LinuxLists.cc - RE: Consistent lock up 2.6.10-rc1-bk7 (mutex/SCHED

2004-10-29 14:38:06

Subject: RE: Consistent lock up 2.6.10-rc1-bk7 (mutex/SCHED_RR bug?)

I have reproduced this hang on 2.6.10-rc1-bk7, and have also installed the sysrq-n patch. Even after "SysRq : Nice All RT Tasks",
the system is completely unresponsive as far as user mode is concerned, and will only react to SysRq. It -does- respond to ICMP
pings.

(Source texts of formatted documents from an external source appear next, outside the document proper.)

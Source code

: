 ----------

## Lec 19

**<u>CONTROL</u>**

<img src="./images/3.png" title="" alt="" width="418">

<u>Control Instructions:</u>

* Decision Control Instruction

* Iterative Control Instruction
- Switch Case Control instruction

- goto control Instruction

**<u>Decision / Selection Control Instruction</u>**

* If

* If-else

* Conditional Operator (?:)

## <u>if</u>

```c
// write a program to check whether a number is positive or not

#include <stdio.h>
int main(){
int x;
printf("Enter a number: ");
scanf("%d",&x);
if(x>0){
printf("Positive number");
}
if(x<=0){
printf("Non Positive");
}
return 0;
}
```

Sysrq-e, -k, -i do not stop the offending tt1 process.

I do not have netdump available in 2.6.10-rc1-bk7, and so cannot provide a full sysrq-t output, but the visible section shows two
tt1 threads with identical stacks:

schedule_timeout+0xd0/0xd2
futex_wait+0x140/0x1a9
do_futex+0x33/0x78
sys_futex+0xcd/0xd9
sysenter_past_esp+0x52/0x71

I then tried running this task as non-root user, which should prevent SCHED_RR and PRIO changes of the threads/tasks. Under these
conditions, the system does *not* hang. I noticed that the app periodically ends up in a high-speed loop involving the
ACE_Semaphore class in ACE; having checked the compilation flags, it seems ACE is simulating semaphors using below calls. It is
*not* using POSIX 1003.1b semaphores (sem_wait, etc.)

pthread_mutex_lock()
pthread_cond_wait()
pthread_cond_signal()

Although it appears I need to fix an applicaiton bug, is it normal/desirable for an application calling system mutex facilities to
starve the system so completely, and/or become "unkillable"?

A.

-----Original Message-----
From: Andrew [mailto:[email protected]]
Sent: Thursday, October 28, 2004 5:10 PM
To: [email protected]
Cc: [email protected]; Andrew Morton
Subject: Consistent lock up 2.6.8-1.521 (and 2.6.8.1 w/
high-res-timers/skas/sysemu)

Caveat: This may be an infinite loop in a SCHED_RR process. See very bottom of email for sysrq-t sysrq-p output.

[LARGE EMAIL DELETED]

2004-10-29 15:47:17

by Andrew A.

[permalink] [raw]

Subject: RE: Consistent lock up 2.6.10-rc1-bk7 (mutex/SCHED_RR bug?)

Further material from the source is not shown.